» **Exercise brief**
Write out exactly the lines from the start of the entries through the one that contains "entre os mesmos.", including both.

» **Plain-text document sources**
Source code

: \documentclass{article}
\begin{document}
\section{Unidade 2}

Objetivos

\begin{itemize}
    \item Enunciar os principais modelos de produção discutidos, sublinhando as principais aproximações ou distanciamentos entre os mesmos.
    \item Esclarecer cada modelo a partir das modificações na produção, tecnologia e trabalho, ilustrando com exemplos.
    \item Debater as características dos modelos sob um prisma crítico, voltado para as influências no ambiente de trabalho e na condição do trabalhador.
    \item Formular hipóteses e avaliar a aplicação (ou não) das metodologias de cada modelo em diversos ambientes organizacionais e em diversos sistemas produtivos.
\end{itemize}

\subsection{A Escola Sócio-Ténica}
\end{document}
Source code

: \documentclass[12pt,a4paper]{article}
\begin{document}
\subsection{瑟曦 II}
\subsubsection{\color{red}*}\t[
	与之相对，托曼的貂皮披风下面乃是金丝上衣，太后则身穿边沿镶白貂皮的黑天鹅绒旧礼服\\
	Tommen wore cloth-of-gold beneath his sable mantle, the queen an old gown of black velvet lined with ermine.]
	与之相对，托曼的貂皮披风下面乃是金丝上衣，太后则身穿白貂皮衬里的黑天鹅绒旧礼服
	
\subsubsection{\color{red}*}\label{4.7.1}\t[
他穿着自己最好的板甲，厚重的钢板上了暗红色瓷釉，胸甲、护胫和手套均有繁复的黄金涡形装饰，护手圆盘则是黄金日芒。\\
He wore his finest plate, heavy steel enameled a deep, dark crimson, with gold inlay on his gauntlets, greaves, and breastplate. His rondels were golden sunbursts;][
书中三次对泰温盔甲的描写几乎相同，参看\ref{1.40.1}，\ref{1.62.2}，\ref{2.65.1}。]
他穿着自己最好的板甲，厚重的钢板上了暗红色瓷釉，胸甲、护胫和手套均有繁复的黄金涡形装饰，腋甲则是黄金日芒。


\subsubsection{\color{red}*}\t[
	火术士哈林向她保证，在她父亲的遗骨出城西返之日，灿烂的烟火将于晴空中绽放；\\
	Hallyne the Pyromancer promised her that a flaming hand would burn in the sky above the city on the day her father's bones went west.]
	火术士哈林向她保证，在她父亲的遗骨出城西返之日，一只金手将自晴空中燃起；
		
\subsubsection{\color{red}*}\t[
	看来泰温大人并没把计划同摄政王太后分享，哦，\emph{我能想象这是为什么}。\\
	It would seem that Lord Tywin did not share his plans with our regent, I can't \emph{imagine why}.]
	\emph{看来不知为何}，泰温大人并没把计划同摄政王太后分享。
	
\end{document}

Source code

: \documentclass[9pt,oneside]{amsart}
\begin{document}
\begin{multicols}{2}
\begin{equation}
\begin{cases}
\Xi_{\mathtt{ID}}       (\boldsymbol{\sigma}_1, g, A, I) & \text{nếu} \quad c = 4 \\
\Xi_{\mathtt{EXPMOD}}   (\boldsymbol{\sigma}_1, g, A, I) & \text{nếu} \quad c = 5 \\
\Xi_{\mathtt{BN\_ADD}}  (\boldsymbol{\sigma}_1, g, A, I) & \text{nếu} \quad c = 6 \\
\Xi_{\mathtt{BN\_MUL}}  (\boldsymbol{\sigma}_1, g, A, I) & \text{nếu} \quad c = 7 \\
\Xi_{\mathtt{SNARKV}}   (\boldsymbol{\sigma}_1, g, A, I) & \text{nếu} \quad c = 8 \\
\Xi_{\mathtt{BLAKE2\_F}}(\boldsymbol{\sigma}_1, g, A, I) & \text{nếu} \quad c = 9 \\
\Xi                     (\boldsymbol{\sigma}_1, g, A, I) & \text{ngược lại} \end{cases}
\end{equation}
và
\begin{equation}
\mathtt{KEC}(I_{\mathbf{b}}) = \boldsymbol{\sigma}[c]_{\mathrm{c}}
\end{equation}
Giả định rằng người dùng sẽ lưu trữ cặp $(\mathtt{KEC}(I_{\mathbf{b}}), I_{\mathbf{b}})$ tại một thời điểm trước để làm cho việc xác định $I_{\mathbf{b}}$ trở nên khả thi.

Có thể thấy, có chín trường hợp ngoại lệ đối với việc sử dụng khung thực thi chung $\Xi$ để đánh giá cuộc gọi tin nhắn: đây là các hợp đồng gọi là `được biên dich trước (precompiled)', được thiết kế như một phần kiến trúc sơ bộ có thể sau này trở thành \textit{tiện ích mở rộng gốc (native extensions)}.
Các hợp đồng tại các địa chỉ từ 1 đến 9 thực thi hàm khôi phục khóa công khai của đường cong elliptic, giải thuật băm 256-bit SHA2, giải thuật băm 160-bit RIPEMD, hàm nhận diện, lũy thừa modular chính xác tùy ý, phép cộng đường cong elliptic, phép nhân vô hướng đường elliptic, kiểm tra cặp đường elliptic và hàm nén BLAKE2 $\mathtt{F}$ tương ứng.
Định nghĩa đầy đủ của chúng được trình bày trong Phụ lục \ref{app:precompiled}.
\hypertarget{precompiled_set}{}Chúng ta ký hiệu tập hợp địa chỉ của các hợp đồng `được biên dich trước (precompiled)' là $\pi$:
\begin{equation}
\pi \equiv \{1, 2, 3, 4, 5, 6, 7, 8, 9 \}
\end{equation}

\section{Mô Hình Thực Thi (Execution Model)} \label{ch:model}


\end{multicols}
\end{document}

» **Response for this exercise**
Source code

: \documentclass{article}
\begin{document}
\section{Unidade 2}

Objetivos

\begin{itemize}
    \item Enunciar os principais modelos de produção discutidos, sublinhando as principais aproximações ou distanciamentos entre os mesmos.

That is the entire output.